Evolution of Dwarf Galaxies in High Pressure Environments

Abstract

We use 2D hydrodynamical calculations to examine the effect of the external medium on evolution of supernova-driven outflows from dwarf galaxies. Babul & Rees (1992) have suggested a high external pressure may be able to prevent the outflows from escaping beyond the galaxy and that this material, as it cools and falls back into the galaxy, would serve as fuel for a second epoch of star formation. When thermal pressure is dominant, such evolution of the outflows is seen in our simulations and the gas falls back into the galaxy. Babul & Rees, however, did not take into account the possibility that in high pressure environments such as clusters, galaxies are moving and therefore, subject to ram pressure. In our simulations, we find that ram pressure causes the mass shell associated with the outflow to fragment into clumps.
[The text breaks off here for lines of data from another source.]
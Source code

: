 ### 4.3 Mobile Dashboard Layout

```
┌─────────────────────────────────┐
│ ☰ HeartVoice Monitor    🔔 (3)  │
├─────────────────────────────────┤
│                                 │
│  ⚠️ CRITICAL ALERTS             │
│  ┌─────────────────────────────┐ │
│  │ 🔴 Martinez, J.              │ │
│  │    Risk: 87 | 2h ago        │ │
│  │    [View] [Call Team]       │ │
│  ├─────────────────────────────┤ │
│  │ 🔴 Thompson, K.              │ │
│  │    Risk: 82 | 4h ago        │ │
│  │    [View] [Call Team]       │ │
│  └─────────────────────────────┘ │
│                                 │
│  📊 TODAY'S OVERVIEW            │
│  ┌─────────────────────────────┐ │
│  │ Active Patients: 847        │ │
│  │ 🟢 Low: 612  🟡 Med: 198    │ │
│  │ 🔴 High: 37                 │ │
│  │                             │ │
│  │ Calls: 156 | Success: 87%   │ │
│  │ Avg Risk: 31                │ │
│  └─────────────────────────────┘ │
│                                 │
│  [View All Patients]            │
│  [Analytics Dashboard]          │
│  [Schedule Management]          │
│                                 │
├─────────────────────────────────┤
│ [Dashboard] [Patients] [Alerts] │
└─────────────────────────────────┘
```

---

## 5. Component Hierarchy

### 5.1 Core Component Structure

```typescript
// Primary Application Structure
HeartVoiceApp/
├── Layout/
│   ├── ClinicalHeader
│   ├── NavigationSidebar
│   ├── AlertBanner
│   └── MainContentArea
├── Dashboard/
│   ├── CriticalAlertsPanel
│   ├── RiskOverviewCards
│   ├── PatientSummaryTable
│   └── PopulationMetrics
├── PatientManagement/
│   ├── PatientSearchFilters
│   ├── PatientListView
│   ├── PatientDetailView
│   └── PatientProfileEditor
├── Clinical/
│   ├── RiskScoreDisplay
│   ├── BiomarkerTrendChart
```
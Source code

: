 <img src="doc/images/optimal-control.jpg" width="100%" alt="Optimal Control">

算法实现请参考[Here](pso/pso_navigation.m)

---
These clumps remain in the vicinity of the galaxy for a few tens of million years before being swept away. The distribution of the clouds gives the galaxy in our simulations a characteristic “head-tail” appearance. If the clouds experience star formation during this epoch, we would expect that the light distribution would also show this “head-tail” feature. The tail-like structure is a transient feature that will eventually disappear. We speculate that galaxies observed by Dickinson (1996) in the z = 1.15 cluster around 3C324 are such galaxies.